Understand how to run Multiple Program Multiple Data jobs on derecho, especially when the job consists of multiple single-CPU commands, which we would like to run in heterogeneous combinations.  For example, start one long-running command on one CPU, then start a group of a second command (with differing data among the members) possibly using a command file algorithm.  When the group command finishes, start a second group command.  When the long-running command and the ensemble commands are done, clean up and quit.

      > long-running-command on CPU0 ---------------------------------------------- |quit

      > ensemble command on CPUs1-80 ------- > ens.cmd on CPUs1-55 --------         |quit

Job arrays won't work (easily?) for this because they are designed for SPMD work.  They require a range of integers which signal which input data to feed to the same command.

I originally (on yellowstone) wrote a script to use most of the processors on multiple nodes.  I had to adapt it to an earlier version of casper, which limited the number of MPI processes, so it processed only batches of commands as large as the ensemble size.  This scripting could be rewritten, but I'm looking for a set of minimal changes to make it work on derecho, on one node (128 cores).

[Apologies for the line spacing.  I entered all text using <ctl>-c and <ctl>-v.  Sometimes the editor interpreted each line as a paragraph, sometimes not.  I have not found a  way to control vertical spacing other than changing the css for this page, which I'm not willing to try.]

Naming of Things

I'll try to avoid using "process", "processor", and "CPU" without a modifier, since they seem to be a major source of (my) confusion in documentation.

Computer parts

     In this document derecho has parts as follows, from the smallest up.  These choices are subjective and vary widely in documentation.

      (transistors: the tiniest hardware bits that can do a specialized computation.

          Not accessible to users)

       thread (sometimes "logical core", "data lane"): 2/"processor core".

          The smallest hardware unit accessible to users for general computational tasks.

          Daniel: the physical hardware "data lanes" on a CPU where programs run.

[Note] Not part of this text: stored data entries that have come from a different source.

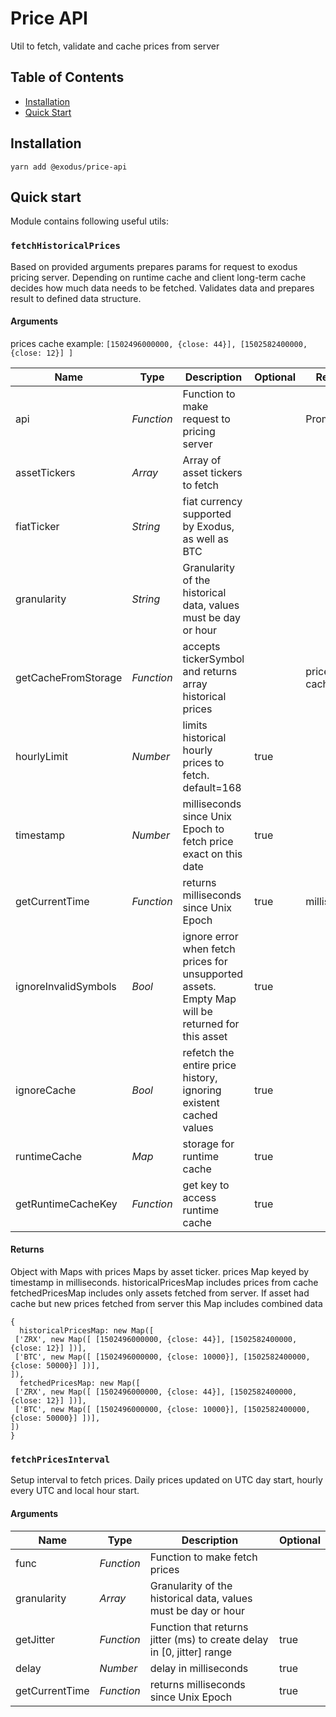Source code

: # Price API

Util to fetch, validate and cache prices from server

## Table of Contents

- [Installation](#Installation)
- [Quick Start](#quick-start)

## Installation

`yarn add @exodus/price-api`

## Quick start

Module contains following useful utils:

### `fetchHistoricalPrices`

Based on provided arguments prepares params for request to exodus pricing server.
Depending on runtime cache and client long-term cache decides how much data needs to be fetched.
Validates data and prepares result to defined data structure.

#### Arguments

prices cache example: `[1502496000000, {close: 44}], [1502582400000, {close: 12}] ]`

| Name                 | Type       | Description                                                                                      | Optional | Returns      |
|----------------------|------------|--------------------------------------------------------------------------------------------------|----------|--------------|
| api                  | _Function_ | Function to make request to pricing server                                                       |          | Promise      |
| assetTickers         | _Array_    | Array of asset tickers to fetch                                                                  |          |              |
| fiatTicker           | _String_   | fiat currency supported by Exodus, as well as BTC                                                |          |              |
| granularity          | _String_   | Granularity of the historical data, values must be day or hour                                   |          |              |
| getCacheFromStorage  | _Function_ | accepts tickerSymbol and returns array historical prices                                         |          | prices cache |
| hourlyLimit          | _Number_   | limits historical hourly prices to fetch. default=168                                            | true     |              |
| timestamp            | _Number_   | milliseconds since Unix Epoch to fetch price exact on this date                                  | true     |              |
| getCurrentTime       | _Function_ | returns milliseconds since Unix Epoch                                                            | true     | milliseconds |
| ignoreInvalidSymbols | _Bool_     | ignore error when fetch prices for unsupported assets. Empty Map will be returned for this asset | true     |              |
| ignoreCache          | _Bool_     | refetch the entire price history, ignoring existent cached values                                | true     |              |
| runtimeCache         | _Map_      | storage for runtime cache                                                                        | true     |              |
| getRuntimeCacheKey   | _Function_ | get key to access runtime cache                                                                  | true     |              |

#### Returns

Object with Maps with prices Maps by asset ticker. prices Map keyed by timestamp in milliseconds.
historicalPricesMap includes prices from cache
fetchedPricesMap includes only assets fetched from server. If asset had cache but new prices fetched from server this Map includes combined data
```
{
  historicalPricesMap: new Map([
 ['ZRX', new Map([ [1502496000000, {close: 44}], [1502582400000, {close: 12}] ])],
 ['BTC', new Map([ [1502496000000, {close: 10000}], [1502582400000, {close: 50000}] ])],
]),
  fetchedPricesMap: new Map([
 ['ZRX', new Map([ [1502496000000, {close: 44}], [1502582400000, {close: 12}] ])],
 ['BTC', new Map([ [1502496000000, {close: 10000}], [1502582400000, {close: 50000}] ])],
])
}
```

### `fetchPricesInterval`

Setup interval to fetch prices. Daily prices updated on UTC day start, hourly every UTC and local hour start.

#### Arguments

| Name           | Type       | Description                                                            | Optional |
|----------------|------------|------------------------------------------------------------------------|----------|
| func           | _Function_ | Function to make fetch prices                                          |          |
| granularity    | _Array_    | Granularity of the historical data, values must be day or hour         |          |
| getJitter      | _Function_ | Function that returns jitter (ms) to create delay in [0, jitter] range | true     |
| delay          | _Number_   | delay in milliseconds                                                  | true     |
| getCurrentTime | _Function_ | returns milliseconds since Unix Epoch                                  | true     |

            On Derecho's AMD chips there are 2 threads per core

            in what is often called hyperthreading but performance does not necesarily improve

            and can actually worsen when trying to hyperthread 2 threads per core

            (128 max threads per socket).

       processor core (sometimes "CPU"): a physical unit that can compute on 1 or 2 threads.

          128/node.  I'll use "core" to mean a hardware processor core.

       socket; (Sometimes "processor" refers to the computational machinery on a socket.)

          2/node. A hardware bundle of 64 cores.

           I'm not aware of any MPI implications.

       node: the largest computing unit.  Has 128 cores.

          Some documentation (pbs_resources) refers to vnodes (virtual nodes)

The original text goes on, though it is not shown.